[Provided material]
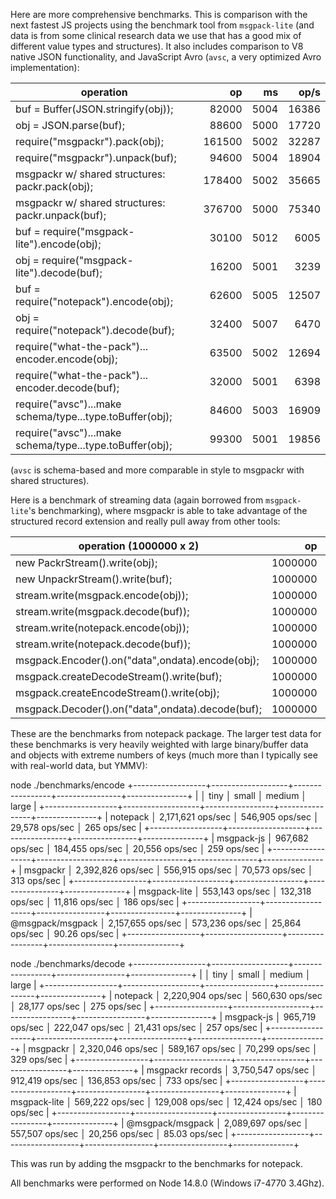Here are more comprehensive benchmarks. This is comparison with the next fastest JS projects using the benchmark tool from `msgpack-lite` (and data is from some clinical research data we use that has a good mix of different value types and structures). It also includes comparison to V8 native JSON functionality, and JavaScript Avro (`avsc`, a very optimized Avro implementation):

operation                                                  |   op   |   ms  |  op/s
---------------------------------------------------------- | ------: | ----: | -----:
buf = Buffer(JSON.stringify(obj));                         |   82000 |  5004 |  16386
obj = JSON.parse(buf);                                     |   88600 |  5000 |  17720
require("msgpackr").pack(obj);                             |  161500 |  5002 |  32287
require("msgpackr").unpack(buf);                           |   94600 |  5004 |  18904
msgpackr w/ shared structures: packr.pack(obj);            |  178400 |  5002 |  35665
msgpackr w/ shared structures: packr.unpack(buf);          |  376700 |  5000 |  75340
buf = require("msgpack-lite").encode(obj);                 |   30100 |  5012 |   6005
obj = require("msgpack-lite").decode(buf);                 |   16200 |  5001 |   3239
buf = require("notepack").encode(obj);                     |   62600 |  5005 |  12507
obj = require("notepack").decode(buf);                     |   32400 |  5007 |   6470
require("what-the-pack")... encoder.encode(obj);           |   63500 |  5002 |  12694
require("what-the-pack")... encoder.decode(buf);           |   32000 |  5001 |   6398
require("avsc")...make schema/type...type.toBuffer(obj);   |   84600 |  5003 |  16909
require("avsc")...make schema/type...type.toBuffer(obj);   |   99300 |  5001 |  19856

(`avsc` is schema-based and more comparable in style to msgpackr with shared structures).

Here is a benchmark of streaming data (again borrowed from `msgpack-lite`'s benchmarking), where msgpackr is able to take advantage of the structured record extension and really pull away from other tools:

operation (1000000 x 2)                          |   op    |  ms   |  op/s
------------------------------------------------ | ------: | ----: | -----:
new PackrStream().write(obj);                    | 1000000 |   372 | 2688172
new UnpackrStream().write(buf);                  | 1000000 |   247 | 4048582
stream.write(msgpack.encode(obj));               | 1000000 |  2898 | 345065
stream.write(msgpack.decode(buf));               | 1000000 |  1969 | 507872
stream.write(notepack.encode(obj));              | 1000000 |   901 | 1109877
stream.write(notepack.decode(buf));              | 1000000 |  1012 | 988142
msgpack.Encoder().on("data",ondata).encode(obj); | 1000000 |  1763 | 567214
msgpack.createDecodeStream().write(buf);         | 1000000 |  2222 | 450045
msgpack.createEncodeStream().write(obj);         | 1000000 |  1577 | 634115
msgpack.Decoder().on("data",ondata).decode(buf); | 1000000 |  2246 | 445235



These are the benchmarks from notepack package. The larger test data for these benchmarks is very heavily weighted with large binary/buffer data and objects with extreme numbers of keys (much more than I typically see with real-world data, but YMMV):

node ./benchmarks/encode
+------------------+-------------------+-----------------+----------------+---------------+
|                  │ tiny              │ small           │ medium         │ large         |
+------------------+-------------------+-----------------+----------------+---------------+
| notepack         │ 2,171,621 ops/sec │ 546,905 ops/sec │ 29,578 ops/sec │ 265 ops/sec   |
+------------------+-------------------+-----------------+----------------+---------------+
| msgpack-js       │ 967,682 ops/sec   │ 184,455 ops/sec │ 20,556 ops/sec │ 259 ops/sec   |
+------------------+-------------------+-----------------+----------------+---------------+
| msgpackr         │ 2,392,826 ops/sec │ 556,915 ops/sec │ 70,573 ops/sec │ 313 ops/sec   |
+------------------+-------------------+-----------------+----------------+---------------+
| msgpack-lite     │ 553,143 ops/sec   │ 132,318 ops/sec │ 11,816 ops/sec │ 186 ops/sec   |
+------------------+-------------------+-----------------+----------------+---------------+
| @msgpack/msgpack │ 2,157,655 ops/sec │ 573,236 ops/sec │ 25,864 ops/sec │ 90.26 ops/sec |
+------------------+-------------------+-----------------+----------------+---------------+


node ./benchmarks/decode
+------------------+-------------------+-----------------+-----------------+---------------+
|                  │ tiny              │ small           │ medium          │ large         |
+------------------+-------------------+-----------------+-----------------+---------------+
| notepack         │ 2,220,904 ops/sec │ 560,630 ops/sec │ 28,177 ops/sec  │ 275 ops/sec   |
+------------------+-------------------+-----------------+-----------------+---------------+
| msgpack-js       │ 965,719 ops/sec   │ 222,047 ops/sec │ 21,431 ops/sec  │ 257 ops/sec   |
+------------------+-------------------+-----------------+-----------------+---------------+
| msgpackr         │ 2,320,046 ops/sec │ 589,167 ops/sec │ 70,299 ops/sec  │ 329 ops/sec   |
+------------------+-------------------+-----------------+-----------------+---------------+
| msgpackr records │ 3,750,547 ops/sec │ 912,419 ops/sec │ 136,853 ops/sec │ 733 ops/sec   |
+------------------+-------------------+-----------------+-----------------+---------------+
| msgpack-lite     │ 569,222 ops/sec   │ 129,008 ops/sec │ 12,424 ops/sec  │ 180 ops/sec   |
+------------------+-------------------+-----------------+-----------------+---------------+
| @msgpack/msgpack │ 2,089,697 ops/sec │ 557,507 ops/sec │ 20,256 ops/sec  │ 85.03 ops/sec |
+------------------+-------------------+-----------------+-----------------+---------------+

This was run by adding the msgpackr to the benchmarks for notepack.

All benchmarks were performed on Node 14.8.0 (Windows i7-4770 3.4Ghz).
[/Provided material]
Brief: Lines wanted from the listing above: the line with "with shared structures)." up to and including the line with "operation (1000000 x". Please write them out exactly, adding nothing else.

Task output:
(`avsc` is schema-based and more comparable in style to msgpackr with shared structures).

Here is a benchmark of streaming data (again borrowed from `msgpack-lite`'s benchmarking), where msgpackr is able to take advantage of the structured record extension and really pull away from other tools:

operation (1000000 x 2)                          |   op    |  ms   |  op/s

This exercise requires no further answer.